Touting its projected dollar-for-dollar "cost to achieve" versus "annual net synergy" ratio, Honan indicated the $135 million savings of combining the two companies' operations will be achieved by $60 million in capacity rationalization, $50 million in administrative efficiencies and $25 million in supply chain management efficiencies.
Honan also projected that Quad's post-synergy pro forma debt leverage will be $1.905 billion and adjusted EBITDA will be $785 million, resulting in a 2.43x debt leverage ratio.
One question, surprisingly, that wasn't raised during the analyst call, from my perspective, was whether they fear the deal could be hampered by antitrust issues, due to the further consolidation that the transaction will pose for the catalog, book, and especially magazine, printing markets.

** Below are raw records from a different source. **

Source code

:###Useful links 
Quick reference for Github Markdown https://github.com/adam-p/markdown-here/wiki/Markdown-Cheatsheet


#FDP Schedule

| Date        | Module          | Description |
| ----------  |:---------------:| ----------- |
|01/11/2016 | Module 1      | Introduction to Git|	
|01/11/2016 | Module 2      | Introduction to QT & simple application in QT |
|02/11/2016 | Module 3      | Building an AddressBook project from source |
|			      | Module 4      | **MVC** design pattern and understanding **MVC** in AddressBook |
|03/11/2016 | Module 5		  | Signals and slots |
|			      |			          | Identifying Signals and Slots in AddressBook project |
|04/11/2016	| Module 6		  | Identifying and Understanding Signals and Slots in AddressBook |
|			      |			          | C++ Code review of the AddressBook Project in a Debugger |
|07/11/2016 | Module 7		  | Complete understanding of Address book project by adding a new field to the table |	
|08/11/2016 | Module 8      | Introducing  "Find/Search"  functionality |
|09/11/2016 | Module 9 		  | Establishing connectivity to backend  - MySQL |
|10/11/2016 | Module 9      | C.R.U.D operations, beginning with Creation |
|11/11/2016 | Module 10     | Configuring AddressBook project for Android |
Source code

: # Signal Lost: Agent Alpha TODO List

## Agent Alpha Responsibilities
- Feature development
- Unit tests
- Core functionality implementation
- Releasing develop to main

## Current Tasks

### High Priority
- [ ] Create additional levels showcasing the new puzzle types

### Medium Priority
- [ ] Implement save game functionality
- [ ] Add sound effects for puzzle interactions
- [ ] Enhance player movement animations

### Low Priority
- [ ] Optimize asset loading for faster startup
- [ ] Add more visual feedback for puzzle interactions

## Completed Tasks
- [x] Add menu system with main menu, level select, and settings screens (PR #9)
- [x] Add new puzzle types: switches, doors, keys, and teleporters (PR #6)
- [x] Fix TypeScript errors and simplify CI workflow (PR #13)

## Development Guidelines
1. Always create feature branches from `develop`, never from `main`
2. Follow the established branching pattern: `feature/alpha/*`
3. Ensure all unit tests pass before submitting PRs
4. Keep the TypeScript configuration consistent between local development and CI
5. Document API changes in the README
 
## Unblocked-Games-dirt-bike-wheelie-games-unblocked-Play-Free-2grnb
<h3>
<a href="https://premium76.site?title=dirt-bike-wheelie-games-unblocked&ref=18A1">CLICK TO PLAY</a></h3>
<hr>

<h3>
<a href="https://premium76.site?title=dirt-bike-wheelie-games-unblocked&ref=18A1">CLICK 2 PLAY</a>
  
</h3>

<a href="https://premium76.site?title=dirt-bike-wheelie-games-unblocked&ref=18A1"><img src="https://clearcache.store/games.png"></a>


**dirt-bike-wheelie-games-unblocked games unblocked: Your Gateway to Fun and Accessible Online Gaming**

Another unknown is how Wall Street will value the deal; RR Donnelley's split into three companies two years ago — with LSC as one of them — never did gain the valuations that they had anticipated.
And, unfortunately, the integration process and $135 million synergy savings goal of combining LSC into Quad will undoubtedly result in further printing plant consolidations and layoffs. Given that Quad/Graphics is the acquirer and that its production facilities, overall, are more automated in comparison to those operated by LSC, one might assume that LSC facilities will be the most in peril once the consolidation process begins.